Southern Brooklyn is on the wrong side of the digital divide.
Mayor Bloomberg announced that the city and AT&T would provide free wireless services in 20 parks, including Prospect Park, McCarren Park, and Brooklyn Bridge Park.
But none of those locations are south of 15th Street — and that has Southern Brooklyn residents from Windsor Terrace to Sheepshead Bay feeling digitally duped.
Bloomberg defended the program in a weekly radio address, saying it would give New Yorkers a reason to “get outside and enjoy our beautiful parks,” while also doing their work in them.
“And on a nice summer day, there’s simply no better place in the world,” said Bloomberg, who made his fortune building technology to help the financial industry.
“We’re digitally behind — there’s already little bandwidth here and the phone service is terrible,” said Renee Giordano, executive director of the Sunset Park BID. “We need to bring free Wi-Fi to the commercial strip and Sunset Park, and bring the community up to par with other neighborhoods.”
A Parks Department spokesman said that AT&T’s wireless contract does not preclude the city from expanding Wi-Fi to other parks through other arrangements, but there are no plans to do so at this time.

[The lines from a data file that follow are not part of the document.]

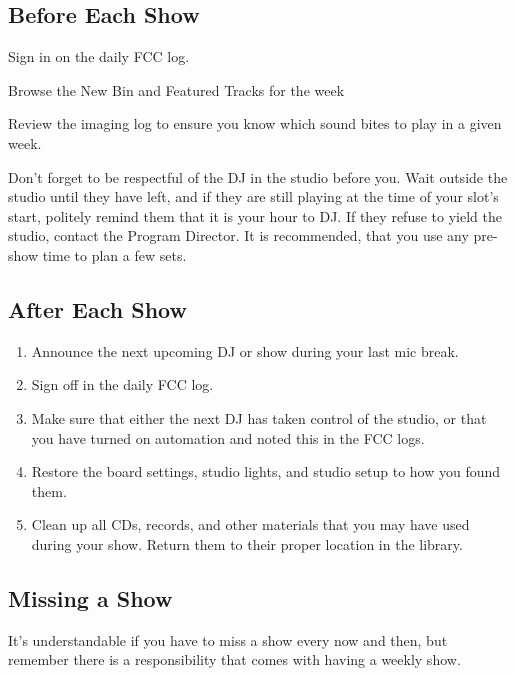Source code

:\documentclass{witrman}
\begin{document}
\subsection{Before Each Show}
\begin{tightenumerate}
    \item Sign in on the daily FCC log.
    \item Browse the New Bin and Featured Tracks for the week
    \item Review the imaging log to ensure you know which sound bites to play in
        a given week.
\end{tightenumerate}

Don't forget to be respectful of the DJ in the studio before you.  Wait outside
the studio until they have left, and if they are still playing at the time of
your slot's start, politely remind them that it is your hour to DJ\@.  If they
refuse to yield the studio, contact the Program Director.  It is recommended,
that you use any pre-show time to plan a few sets.

\subsection{After Each Show}
\begin{enumerate}
    \item Announce the next upcoming DJ or show during your last mic break.
    \item Sign off in the daily FCC log.
    \item Make sure that either the next DJ has taken control of the studio, or
        that you have turned on automation and noted this in the FCC logs.
    \item Restore the board settings, studio lights, and studio setup to how you
        found them.
    \item Clean up all CDs, records, and other materials that you may have used
        during your show.  Return them to their proper location in the library.
\end{enumerate}

\subsection{Missing a Show}

It's understandable if you have to miss a show every now and then, but remember
there is a responsibility that comes with having a weekly show.
\end{document}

As a result, the digital chasm between North and Southern Brooklyn could widen. Studies have shown that individuals without high-speed Internet services are at a disadvantage for developing skills that would enable them to participate in the country’s increasingly digital economy.
One of the most common barriers to accessing the Internet is affordability, according to the Federal Communications Commission, an obstacle that the city’s WiFi plan would remove.
Unless you’re in Owl’s Head Park in Bay Ridge or Asser Levy Seaside Park in Coney Island, two of the dozens of tranquil places in the borough where you won’t be able to get a wireless signal.
The webless blame the city for putting wireless in more affluent parts of Brooklyn and not in working-class and middle-class Bay Ridge.
“If they’re going to phase it in, that’s fine, but they’re going to exclude some parts permanently, I don’t think that’s good,” said Carroll Gardens resident Otto Lombardo.
Even Park Slope resident Tim Lotherington, who said he would use his computer in Prospect Park, expressed his sympathy that his southern neighbors couldn’t connect.
“If you’re going to do it in some parks, why not do it in all parks?” said Lotherington. “It seems like a bit of a strange decision.”
But not everyone thinks wireless in Brooklyn parks is a good idea.
Southern Brooklyn resident Beth Shaferman thinks the city should just scrap wireless programs entirely because it makes society “more socially awkward.”
“No one’s gonna talk anymore,” Shaferman. “They don’t talk anymore as it is.”